The first I knew about and lament as I see it in person this week. The aiming bunker that the smart player goes out to the left, has been expanded toward the green to cut down on the number of drives going for the green (because you know, that's so boring to watch!).

Rear view of No. 10 lost approach (click to enlarge)
The other change is subtle but far more egregious.  A good portion of the left approach and lefthand drop off area, mown as fairway from 1993 to 2006, have been converted to light rough. This keeps missed approaches or attempts to drive the green closer to the putting surface. (This in the second photo you can see the outline of the old fairway area that ran balls well away from the green.)

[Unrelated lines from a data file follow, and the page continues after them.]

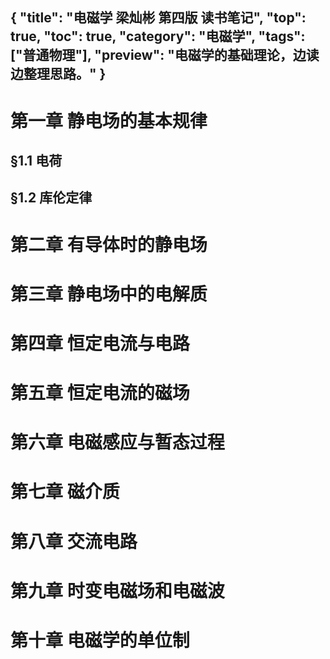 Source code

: {
"title": "电磁学 梁灿彬 第四版 读书笔记",
"top": true,
"toc": true,
"category": "电磁学",
"tags":["普通物理"],
"preview": "电磁学的基础理论，边读边整理思路。"
}
---
# 第一章 静电场的基本规律
## §1.1 电荷
## §1.2 库伦定律
# 第二章 有导体时的静电场
# 第三章 静电场中的电解质
# 第四章 恒定电流与电路
# 第五章 恒定电流的磁场
# 第六章 电磁感应与暂态过程
# 第七章 磁介质
# 第八章 交流电路
# 第九章 时变电磁场和电磁波
# 第十章 电磁学的单位制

Yes, this is one of those minor things that us architecture junkies howl about, but this short grass area was precisely the type of element that makes No. 10 such a playing and spectating joy.  The short grass added dimensions to the decision-making process and were left with all sorts o of weird shots, particuarly to the back hole locations.

Now balls will stay closer to the green and the hole should play easier. But worse than that, the growing of rough were there was once short stuff will eliminate options around the green, making it less interesting to watch or play.

One Way Around L.A. Traffic

Tod Leonard on Phil Mickelson's late entry into the Nissan Open:
“I'm starting to play well and I want to play more,” Mickelson said. “I'm real excited about the way I'm driving the ball. In the past, I've missed a lot of fairways (at Riviera). But if you can put it in play there, you can really attack the course.”

Mickelson said he would attempt to commute to L.A. each day from his home in Rancho Santa Fe by using his private jet, flying from Palomar Airport to Santa Monica Airport.